## WORK REQUIRED
Set down the lines of the data exactly, starting at the first and stopping after the line containing "We say that".

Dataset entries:
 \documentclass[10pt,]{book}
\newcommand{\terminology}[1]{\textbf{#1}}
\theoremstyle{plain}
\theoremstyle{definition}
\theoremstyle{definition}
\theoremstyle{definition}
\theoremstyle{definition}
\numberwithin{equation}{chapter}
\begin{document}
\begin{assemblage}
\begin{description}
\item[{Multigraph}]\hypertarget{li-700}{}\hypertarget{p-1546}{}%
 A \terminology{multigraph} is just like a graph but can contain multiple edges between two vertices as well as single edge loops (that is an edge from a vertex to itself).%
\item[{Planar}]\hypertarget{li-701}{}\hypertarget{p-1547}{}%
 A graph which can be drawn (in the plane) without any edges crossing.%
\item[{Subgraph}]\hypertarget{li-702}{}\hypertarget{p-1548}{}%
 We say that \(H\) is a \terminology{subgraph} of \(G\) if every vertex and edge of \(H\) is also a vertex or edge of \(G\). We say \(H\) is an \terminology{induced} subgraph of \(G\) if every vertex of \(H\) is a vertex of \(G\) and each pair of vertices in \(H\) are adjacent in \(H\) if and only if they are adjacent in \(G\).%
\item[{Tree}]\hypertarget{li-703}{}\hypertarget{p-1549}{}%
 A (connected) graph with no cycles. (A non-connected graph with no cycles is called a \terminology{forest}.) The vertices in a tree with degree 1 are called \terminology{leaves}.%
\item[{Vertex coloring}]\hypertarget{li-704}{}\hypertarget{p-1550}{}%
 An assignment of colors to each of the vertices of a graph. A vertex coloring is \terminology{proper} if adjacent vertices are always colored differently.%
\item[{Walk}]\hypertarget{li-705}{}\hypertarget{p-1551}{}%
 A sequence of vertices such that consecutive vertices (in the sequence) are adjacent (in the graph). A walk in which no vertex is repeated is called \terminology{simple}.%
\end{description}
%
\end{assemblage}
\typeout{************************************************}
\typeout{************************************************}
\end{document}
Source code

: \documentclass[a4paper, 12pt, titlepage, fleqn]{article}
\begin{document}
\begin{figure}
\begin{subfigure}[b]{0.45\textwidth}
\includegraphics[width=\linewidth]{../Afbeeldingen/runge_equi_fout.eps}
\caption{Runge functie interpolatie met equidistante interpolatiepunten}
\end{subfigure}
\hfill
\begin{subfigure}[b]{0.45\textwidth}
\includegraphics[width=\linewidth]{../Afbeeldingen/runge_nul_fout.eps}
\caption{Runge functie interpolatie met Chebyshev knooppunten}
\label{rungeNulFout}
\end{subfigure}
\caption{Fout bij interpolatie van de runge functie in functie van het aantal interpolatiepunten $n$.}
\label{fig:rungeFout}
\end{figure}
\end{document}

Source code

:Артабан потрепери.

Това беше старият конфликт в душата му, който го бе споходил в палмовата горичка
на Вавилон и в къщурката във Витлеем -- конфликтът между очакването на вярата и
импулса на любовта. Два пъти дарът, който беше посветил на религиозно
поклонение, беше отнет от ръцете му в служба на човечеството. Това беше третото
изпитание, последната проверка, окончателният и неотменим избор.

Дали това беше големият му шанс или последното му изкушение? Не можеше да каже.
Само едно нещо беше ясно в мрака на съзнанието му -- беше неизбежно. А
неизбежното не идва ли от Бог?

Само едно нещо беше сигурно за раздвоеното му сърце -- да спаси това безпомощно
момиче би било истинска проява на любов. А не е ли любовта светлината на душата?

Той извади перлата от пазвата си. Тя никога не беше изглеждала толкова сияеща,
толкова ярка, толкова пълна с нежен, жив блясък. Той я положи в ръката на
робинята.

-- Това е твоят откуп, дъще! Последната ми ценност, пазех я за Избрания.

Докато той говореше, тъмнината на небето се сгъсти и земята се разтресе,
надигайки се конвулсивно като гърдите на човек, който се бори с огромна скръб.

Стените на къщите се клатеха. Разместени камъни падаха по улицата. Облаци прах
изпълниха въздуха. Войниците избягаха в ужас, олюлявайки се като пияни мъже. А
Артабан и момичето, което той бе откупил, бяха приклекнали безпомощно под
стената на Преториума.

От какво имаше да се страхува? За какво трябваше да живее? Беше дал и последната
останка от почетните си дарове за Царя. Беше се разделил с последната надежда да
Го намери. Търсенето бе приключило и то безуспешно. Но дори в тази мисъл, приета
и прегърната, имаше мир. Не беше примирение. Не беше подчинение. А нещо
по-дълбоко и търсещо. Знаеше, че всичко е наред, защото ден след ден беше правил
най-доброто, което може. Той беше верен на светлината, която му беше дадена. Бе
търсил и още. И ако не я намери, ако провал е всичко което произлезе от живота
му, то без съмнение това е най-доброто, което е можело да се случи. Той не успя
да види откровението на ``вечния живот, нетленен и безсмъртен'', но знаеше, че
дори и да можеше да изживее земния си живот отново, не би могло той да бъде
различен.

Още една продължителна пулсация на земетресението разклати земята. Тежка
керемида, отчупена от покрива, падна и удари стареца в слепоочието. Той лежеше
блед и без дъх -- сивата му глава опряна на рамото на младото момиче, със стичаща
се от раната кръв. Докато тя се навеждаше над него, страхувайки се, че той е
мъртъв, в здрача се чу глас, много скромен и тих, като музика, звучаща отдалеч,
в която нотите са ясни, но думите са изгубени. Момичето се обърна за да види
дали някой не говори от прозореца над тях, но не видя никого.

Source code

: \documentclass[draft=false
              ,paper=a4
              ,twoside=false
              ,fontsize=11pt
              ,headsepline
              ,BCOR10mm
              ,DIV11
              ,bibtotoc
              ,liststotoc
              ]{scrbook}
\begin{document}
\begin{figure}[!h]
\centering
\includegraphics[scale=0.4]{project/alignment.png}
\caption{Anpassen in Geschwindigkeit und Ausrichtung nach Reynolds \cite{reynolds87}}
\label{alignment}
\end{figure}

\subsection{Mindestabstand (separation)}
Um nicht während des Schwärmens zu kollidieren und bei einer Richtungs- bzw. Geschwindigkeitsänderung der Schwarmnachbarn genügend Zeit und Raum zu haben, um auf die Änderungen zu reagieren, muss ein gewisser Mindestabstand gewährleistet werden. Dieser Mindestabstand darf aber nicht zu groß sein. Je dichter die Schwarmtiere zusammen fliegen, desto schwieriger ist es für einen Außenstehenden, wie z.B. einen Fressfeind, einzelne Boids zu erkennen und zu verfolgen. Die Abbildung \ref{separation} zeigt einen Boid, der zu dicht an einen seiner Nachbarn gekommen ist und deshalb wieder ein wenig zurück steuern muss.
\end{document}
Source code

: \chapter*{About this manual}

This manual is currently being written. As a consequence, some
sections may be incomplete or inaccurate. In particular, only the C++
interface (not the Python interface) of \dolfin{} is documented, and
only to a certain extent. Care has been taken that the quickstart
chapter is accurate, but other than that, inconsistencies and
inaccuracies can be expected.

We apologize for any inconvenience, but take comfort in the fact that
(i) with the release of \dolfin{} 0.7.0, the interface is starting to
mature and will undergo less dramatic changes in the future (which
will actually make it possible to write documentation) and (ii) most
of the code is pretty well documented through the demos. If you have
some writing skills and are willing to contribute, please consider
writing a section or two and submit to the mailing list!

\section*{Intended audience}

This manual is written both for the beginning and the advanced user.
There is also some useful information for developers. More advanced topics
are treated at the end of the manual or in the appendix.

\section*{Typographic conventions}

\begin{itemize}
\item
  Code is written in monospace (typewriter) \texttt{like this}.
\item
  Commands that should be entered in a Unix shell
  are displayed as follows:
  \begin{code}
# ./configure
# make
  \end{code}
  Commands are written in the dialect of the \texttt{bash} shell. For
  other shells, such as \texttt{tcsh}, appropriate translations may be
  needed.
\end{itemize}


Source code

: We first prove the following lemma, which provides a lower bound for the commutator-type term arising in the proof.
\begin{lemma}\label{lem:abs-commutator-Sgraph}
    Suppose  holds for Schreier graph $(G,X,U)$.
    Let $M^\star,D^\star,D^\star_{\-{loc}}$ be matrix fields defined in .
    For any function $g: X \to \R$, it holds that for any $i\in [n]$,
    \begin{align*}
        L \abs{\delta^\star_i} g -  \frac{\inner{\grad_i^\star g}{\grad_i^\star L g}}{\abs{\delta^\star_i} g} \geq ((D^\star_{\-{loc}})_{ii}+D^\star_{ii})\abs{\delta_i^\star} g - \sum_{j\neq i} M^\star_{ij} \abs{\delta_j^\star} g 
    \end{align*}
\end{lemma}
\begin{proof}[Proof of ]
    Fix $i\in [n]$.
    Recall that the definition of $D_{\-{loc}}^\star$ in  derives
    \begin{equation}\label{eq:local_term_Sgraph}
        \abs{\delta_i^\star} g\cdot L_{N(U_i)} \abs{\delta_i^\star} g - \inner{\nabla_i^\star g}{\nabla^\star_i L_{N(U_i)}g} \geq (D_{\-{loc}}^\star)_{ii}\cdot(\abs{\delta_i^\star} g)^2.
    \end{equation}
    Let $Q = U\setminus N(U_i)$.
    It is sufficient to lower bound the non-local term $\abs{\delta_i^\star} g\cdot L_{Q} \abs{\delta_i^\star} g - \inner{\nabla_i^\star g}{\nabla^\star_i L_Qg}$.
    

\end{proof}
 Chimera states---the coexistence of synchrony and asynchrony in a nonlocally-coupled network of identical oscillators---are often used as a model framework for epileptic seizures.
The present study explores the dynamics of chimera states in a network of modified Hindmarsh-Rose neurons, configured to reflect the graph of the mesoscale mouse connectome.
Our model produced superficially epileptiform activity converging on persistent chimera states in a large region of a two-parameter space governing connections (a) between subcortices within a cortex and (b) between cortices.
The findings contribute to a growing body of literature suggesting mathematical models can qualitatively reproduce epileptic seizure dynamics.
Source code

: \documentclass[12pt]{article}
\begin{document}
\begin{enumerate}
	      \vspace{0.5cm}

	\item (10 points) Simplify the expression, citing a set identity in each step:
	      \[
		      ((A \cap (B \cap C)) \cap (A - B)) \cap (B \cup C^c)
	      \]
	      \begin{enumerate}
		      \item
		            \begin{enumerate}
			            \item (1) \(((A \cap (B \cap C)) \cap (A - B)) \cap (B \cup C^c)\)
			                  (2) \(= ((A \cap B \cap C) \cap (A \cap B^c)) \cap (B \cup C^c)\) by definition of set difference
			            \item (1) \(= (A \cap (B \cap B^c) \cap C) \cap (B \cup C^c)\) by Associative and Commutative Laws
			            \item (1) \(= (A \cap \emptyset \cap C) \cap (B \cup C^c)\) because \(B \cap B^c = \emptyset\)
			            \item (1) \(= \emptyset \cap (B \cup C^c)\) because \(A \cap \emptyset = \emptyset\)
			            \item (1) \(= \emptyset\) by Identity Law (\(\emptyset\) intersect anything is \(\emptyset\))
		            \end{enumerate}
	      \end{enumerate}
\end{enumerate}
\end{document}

## YOUR RESPONSE
 \documentclass[10pt,]{book}
\newcommand{\terminology}[1]{\textbf{#1}}
\theoremstyle{plain}
\theoremstyle{definition}
\theoremstyle{definition}
\theoremstyle{definition}
\theoremstyle{definition}
\numberwithin{equation}{chapter}
\begin{document}
\begin{assemblage}
\begin{description}
\item[{Multigraph}]\hypertarget{li-700}{}\hypertarget{p-1546}{}%
 A \terminology{multigraph} is just like a graph but can contain multiple edges between two vertices as well as single edge loops (that is an edge from a vertex to itself).%
\item[{Planar}]\hypertarget{li-701}{}\hypertarget{p-1547}{}%
 A graph which can be drawn (in the plane) without any edges crossing.%
\item[{Subgraph}]\hypertarget{li-702}{}\hypertarget{p-1548}{}%
 We say that \(H\) is a \terminology{subgraph} of \(G\) if every vertex and edge of \(H\) is also a vertex or edge of \(G\). We say \(H\) is an \terminology{induced} subgraph of \(G\) if every vertex of \(H\) is a vertex of \(G\) and each pair of vertices in \(H\) are adjacent in \(H\) if and only if they are adjacent in \(G\).%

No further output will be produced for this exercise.